[v1] add dp & mp mesh (#9611)

2025-12-27 09:10:35 +08:00 · 2025-12-13 01:44:28 +08:00
parent 203069e11c
commit 110d21713e
3 changed files with 158 additions and 55 deletions
--- a/src/llamafactory/v1/accelerator/helper.py
+++ b/src/llamafactory/v1/accelerator/helper.py
@@ -60,16 +60,16 @@ def get_rank() -> int:
    return int(os.getenv("RANK", "0"))


-def get_local_rank() -> int:
-    """Get local rank."""
-    return int(os.getenv("LOCAL_RANK", "0"))
-
-
 def get_world_size() -> int:
    """Get world size."""
    return int(os.getenv("WORLD_SIZE", "1"))

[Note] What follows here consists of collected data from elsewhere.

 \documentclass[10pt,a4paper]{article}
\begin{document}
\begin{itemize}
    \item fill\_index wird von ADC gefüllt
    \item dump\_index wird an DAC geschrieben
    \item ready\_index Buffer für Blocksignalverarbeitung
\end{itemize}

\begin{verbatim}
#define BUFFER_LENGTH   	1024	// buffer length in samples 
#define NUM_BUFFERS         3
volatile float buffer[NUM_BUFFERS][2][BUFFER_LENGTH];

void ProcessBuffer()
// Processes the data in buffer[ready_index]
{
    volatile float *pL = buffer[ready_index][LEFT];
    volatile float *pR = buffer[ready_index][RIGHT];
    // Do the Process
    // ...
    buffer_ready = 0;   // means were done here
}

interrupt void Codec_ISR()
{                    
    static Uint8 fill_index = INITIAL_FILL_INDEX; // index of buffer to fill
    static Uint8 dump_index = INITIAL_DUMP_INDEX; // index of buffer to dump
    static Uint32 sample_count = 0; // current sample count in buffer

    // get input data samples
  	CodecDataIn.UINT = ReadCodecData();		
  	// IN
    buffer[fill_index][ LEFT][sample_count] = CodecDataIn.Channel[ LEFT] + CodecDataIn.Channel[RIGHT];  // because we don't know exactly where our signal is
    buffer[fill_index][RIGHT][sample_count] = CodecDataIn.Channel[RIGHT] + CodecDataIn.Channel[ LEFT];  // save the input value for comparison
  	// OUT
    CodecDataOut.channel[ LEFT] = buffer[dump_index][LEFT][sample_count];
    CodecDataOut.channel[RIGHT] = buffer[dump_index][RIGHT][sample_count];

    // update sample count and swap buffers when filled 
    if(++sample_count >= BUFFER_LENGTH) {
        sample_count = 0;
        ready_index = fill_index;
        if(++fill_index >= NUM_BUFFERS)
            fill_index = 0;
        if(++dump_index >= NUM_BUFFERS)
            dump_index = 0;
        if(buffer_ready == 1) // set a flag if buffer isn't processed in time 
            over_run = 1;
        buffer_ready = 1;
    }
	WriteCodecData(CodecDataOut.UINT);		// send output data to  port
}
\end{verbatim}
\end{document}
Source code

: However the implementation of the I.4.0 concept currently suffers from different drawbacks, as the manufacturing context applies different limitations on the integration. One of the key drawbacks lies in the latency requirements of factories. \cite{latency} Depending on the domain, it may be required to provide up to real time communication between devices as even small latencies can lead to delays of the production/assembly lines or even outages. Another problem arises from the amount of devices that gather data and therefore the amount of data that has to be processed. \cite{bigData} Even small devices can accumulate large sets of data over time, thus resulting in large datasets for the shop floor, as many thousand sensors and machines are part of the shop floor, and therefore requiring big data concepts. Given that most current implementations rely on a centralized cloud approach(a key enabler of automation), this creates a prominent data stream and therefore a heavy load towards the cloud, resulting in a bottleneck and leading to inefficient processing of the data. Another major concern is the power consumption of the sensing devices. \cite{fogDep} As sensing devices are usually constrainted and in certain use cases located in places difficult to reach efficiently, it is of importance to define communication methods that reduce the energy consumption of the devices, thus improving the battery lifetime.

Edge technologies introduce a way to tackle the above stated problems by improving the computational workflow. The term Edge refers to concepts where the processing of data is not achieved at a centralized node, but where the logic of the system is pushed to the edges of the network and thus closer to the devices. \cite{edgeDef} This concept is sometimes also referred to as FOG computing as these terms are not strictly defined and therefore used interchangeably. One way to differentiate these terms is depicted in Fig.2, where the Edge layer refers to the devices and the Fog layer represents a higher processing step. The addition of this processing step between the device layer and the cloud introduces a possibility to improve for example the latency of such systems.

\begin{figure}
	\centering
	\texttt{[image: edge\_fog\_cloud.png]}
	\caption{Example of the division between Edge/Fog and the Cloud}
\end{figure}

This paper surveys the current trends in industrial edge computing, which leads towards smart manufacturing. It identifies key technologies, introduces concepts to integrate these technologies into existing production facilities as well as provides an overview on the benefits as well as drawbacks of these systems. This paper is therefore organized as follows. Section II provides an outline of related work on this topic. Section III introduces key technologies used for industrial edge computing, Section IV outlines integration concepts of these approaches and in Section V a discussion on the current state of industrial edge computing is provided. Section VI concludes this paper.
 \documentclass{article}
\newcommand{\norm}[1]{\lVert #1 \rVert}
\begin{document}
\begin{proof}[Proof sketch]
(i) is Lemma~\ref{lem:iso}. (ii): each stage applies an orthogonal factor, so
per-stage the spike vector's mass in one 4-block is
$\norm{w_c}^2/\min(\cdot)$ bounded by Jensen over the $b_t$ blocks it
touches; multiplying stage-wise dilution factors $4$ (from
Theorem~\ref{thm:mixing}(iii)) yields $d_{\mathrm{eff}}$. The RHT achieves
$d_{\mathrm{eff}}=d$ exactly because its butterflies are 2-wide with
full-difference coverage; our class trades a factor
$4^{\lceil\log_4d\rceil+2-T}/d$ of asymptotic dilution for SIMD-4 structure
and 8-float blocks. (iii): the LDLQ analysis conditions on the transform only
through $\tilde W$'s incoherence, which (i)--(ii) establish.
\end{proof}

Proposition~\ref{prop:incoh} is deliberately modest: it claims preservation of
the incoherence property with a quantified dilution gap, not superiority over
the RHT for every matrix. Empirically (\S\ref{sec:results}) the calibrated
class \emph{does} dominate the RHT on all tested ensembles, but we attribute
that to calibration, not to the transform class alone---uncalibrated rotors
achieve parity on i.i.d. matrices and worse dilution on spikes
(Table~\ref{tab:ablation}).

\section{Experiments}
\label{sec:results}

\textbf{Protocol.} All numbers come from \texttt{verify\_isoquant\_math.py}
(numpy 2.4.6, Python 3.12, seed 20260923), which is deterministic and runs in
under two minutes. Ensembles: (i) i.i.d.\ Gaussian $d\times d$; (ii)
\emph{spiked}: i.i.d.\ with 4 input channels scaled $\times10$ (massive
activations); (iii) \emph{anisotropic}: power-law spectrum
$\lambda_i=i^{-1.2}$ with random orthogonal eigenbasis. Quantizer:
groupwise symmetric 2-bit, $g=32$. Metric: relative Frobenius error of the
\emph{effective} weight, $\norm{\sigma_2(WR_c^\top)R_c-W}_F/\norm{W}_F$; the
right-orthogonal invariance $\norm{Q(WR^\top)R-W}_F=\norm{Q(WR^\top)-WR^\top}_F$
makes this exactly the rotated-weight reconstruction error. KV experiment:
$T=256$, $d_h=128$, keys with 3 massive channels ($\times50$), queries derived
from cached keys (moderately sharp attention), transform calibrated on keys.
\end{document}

+def get_local_rank() -> int:
+    """Get local rank."""
+    return int(os.getenv("LOCAL_RANK", "0"))
+
+
 def get_local_world_size() -> int:
    """Get local world size."""
    return int(os.getenv("LOCAL_WORLD_SIZE", "1"))
@@ -79,7 +79,7 @@ def get_local_world_size() -> int:
 def get_current_accelerator(check_available: bool = True) -> torch.device:
    """Get current accelerator.

-    Note: this api requires torch>=2.7.0, 2.6 or lower will get an AttributeError or RuntimeError
+    Note: this api requires torch>=2.7.0, otherwise it will raise an AttributeError or RuntimeError
    """
    if not hasattr(torch, "accelerator"):
        raise RuntimeError("torch.accelerator is not available, please upgrade torch to 2.7.0 or higher.")
@@ -123,7 +123,7 @@ def all_reduce(data: TensorLike, op: ReduceOp = ReduceOp.MEAN, group: Optional["
    is_tensor = isinstance(data, torch.Tensor)

    if is_ndarray:
-        data = torch.from_numpy(data)
+        data = torch.from_numpy(data).to(device=device, dtype=torch.float)
    elif not is_tensor:
        data = torch.tensor(data, dtype=torch.float, device=device)

@@ -140,7 +140,7 @@ def all_reduce(data: TensorLike, op: ReduceOp = ReduceOp.MEAN, group: Optional["
    if is_tensor:
        return data
    elif is_ndarray:
-        return data.numpy()
+        return data.cpu().numpy()
    elif data.numel() == 1:
        return data.item()
    else: